Top of DATA TO USE
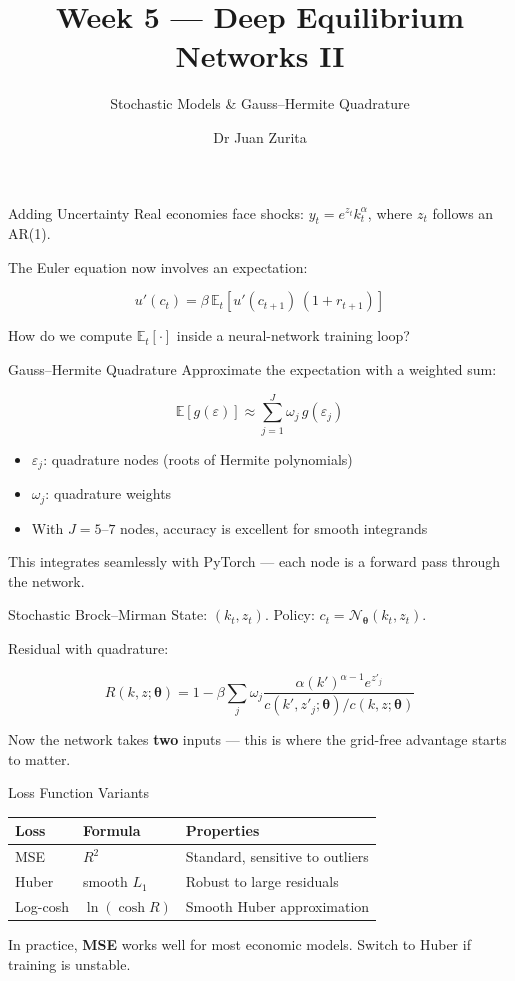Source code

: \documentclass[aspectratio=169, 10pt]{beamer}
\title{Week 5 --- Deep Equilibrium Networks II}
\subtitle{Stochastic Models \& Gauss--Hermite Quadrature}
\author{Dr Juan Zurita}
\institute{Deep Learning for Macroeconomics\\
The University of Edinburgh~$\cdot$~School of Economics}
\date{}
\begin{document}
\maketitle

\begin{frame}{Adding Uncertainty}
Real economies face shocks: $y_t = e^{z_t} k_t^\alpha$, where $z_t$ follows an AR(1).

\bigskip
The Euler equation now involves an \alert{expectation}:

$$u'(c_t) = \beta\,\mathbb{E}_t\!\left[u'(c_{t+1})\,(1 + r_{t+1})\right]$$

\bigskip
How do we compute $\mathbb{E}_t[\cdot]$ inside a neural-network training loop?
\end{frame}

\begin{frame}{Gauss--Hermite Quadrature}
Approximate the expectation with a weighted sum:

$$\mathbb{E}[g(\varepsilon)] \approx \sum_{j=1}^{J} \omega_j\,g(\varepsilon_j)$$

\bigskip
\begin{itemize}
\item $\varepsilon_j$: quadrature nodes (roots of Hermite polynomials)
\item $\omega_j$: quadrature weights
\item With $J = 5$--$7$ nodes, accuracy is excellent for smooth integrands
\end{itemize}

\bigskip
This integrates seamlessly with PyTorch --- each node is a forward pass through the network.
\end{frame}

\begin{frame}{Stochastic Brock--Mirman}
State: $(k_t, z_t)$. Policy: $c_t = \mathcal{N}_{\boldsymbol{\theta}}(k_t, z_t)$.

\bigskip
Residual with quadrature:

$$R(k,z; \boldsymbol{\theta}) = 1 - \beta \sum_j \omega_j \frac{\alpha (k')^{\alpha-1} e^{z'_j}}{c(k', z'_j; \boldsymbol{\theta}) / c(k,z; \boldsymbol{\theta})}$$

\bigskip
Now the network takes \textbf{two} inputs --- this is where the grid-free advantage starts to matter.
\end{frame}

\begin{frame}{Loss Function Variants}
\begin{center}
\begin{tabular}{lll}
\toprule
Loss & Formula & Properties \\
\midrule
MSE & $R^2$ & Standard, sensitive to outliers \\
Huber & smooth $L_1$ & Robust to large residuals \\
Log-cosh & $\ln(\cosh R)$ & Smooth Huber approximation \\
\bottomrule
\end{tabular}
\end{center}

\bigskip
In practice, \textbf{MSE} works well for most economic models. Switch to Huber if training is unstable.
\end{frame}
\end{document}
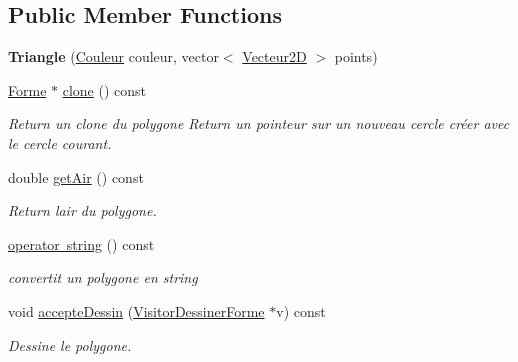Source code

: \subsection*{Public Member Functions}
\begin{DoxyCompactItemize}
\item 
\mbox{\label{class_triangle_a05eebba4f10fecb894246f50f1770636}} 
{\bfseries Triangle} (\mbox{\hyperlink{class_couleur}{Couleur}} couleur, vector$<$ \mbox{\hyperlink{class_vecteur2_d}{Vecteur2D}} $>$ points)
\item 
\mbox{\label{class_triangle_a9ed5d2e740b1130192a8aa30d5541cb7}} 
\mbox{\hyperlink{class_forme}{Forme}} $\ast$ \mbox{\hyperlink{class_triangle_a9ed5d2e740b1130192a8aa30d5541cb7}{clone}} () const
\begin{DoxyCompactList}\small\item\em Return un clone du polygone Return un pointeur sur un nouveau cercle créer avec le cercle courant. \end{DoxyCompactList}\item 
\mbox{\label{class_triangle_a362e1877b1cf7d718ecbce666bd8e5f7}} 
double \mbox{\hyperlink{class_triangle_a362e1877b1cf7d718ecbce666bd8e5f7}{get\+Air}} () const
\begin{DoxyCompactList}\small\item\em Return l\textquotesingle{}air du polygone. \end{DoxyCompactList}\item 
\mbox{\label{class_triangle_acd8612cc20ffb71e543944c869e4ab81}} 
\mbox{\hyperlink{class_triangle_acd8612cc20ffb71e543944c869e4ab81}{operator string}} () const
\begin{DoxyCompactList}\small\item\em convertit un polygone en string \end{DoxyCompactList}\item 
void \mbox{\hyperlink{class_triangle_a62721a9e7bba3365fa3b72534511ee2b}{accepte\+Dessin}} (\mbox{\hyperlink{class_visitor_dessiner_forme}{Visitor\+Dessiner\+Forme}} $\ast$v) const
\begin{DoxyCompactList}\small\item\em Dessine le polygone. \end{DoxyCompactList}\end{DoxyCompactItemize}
Bottom of DATA TO USE
- _EXERCISE DESCRIPTION_:
An answer is complete only when it holds every line above containing the string "mbox".

- _ANSWER_:
\mbox{\label{class_triangle_a05eebba4f10fecb894246f50f1770636}} 
{\bfseries Triangle} (\mbox{\hyperlink{class_couleur}{Couleur}} couleur, vector$<$ \mbox{\hyperlink{class_vecteur2_d}{Vecteur2D}} $>$ points)
\mbox{\label{class_triangle_a9ed5d2e740b1130192a8aa30d5541cb7}} 
\mbox{\hyperlink{class_forme}{Forme}} $\ast$ \mbox{\hyperlink{class_triangle_a9ed5d2e740b1130192a8aa30d5541cb7}{clone}} () const
\mbox{\label{class_triangle_a362e1877b1cf7d718ecbce666bd8e5f7}} 
double \mbox{\hyperlink{class_triangle_a362e1877b1cf7d718ecbce666bd8e5f7}{get\+Air}} () const
\mbox{\label{class_triangle_acd8612cc20ffb71e543944c869e4ab81}} 
\mbox{\hyperlink{class_triangle_acd8612cc20ffb71e543944c869e4ab81}{operator string}} () const
void \mbox{\hyperlink{class_triangle_a62721a9e7bba3365fa3b72534511ee2b}{accepte\+Dessin}} (\mbox{\hyperlink{class_visitor_dessiner_forme}{Visitor\+Dessiner\+Forme}} $\ast$v) const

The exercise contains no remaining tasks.